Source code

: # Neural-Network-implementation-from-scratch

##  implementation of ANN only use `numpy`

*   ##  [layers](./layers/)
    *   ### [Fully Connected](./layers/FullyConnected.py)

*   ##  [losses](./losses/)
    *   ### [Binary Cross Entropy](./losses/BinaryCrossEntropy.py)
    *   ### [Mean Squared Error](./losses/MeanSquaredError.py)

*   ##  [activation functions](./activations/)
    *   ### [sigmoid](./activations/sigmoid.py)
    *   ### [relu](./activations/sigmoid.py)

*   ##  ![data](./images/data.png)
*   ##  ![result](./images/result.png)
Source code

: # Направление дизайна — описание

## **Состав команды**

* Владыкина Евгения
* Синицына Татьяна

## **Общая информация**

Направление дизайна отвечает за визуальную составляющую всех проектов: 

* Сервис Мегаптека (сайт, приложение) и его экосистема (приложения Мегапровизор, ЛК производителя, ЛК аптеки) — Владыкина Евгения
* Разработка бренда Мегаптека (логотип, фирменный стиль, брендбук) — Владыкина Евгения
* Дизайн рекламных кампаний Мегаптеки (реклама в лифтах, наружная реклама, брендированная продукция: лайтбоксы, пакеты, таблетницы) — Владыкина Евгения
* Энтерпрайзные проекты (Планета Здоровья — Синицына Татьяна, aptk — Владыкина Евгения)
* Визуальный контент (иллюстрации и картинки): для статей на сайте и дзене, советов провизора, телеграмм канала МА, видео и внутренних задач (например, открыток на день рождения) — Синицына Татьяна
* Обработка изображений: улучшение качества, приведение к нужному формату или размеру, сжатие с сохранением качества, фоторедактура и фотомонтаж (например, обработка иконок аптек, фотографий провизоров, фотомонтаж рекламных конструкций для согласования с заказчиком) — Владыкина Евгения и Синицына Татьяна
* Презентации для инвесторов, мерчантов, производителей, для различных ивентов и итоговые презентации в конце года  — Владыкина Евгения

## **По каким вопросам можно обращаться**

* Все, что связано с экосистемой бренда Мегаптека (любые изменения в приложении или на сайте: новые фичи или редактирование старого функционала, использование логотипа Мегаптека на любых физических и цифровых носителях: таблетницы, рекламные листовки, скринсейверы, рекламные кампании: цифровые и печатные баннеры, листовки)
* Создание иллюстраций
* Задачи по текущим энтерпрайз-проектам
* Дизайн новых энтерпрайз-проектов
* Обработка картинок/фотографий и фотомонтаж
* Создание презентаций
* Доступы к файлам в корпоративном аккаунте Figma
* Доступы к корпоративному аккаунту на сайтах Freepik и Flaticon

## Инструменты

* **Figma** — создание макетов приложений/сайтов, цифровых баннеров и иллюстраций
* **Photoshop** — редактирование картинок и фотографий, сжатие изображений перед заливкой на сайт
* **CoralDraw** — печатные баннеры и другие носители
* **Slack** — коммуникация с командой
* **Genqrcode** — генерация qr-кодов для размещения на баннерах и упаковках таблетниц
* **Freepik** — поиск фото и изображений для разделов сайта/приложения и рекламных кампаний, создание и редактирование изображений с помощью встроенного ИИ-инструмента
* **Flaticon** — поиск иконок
--
What is needed. Every line in the listing above that mentions "цифровых" should be returned.

Result of this task.
* Все, что связано с экосистемой бренда Мегаптека (любые изменения в приложении или на сайте: новые фичи или редактирование старого функционала, использование логотипа Мегаптека на любых физических и цифровых носителях: таблетницы, рекламные листовки, скринсейверы, рекламные кампании: цифровые и печатные баннеры, листовки)
* **Figma** — создание макетов приложений/сайтов, цифровых баннеров и иллюстраций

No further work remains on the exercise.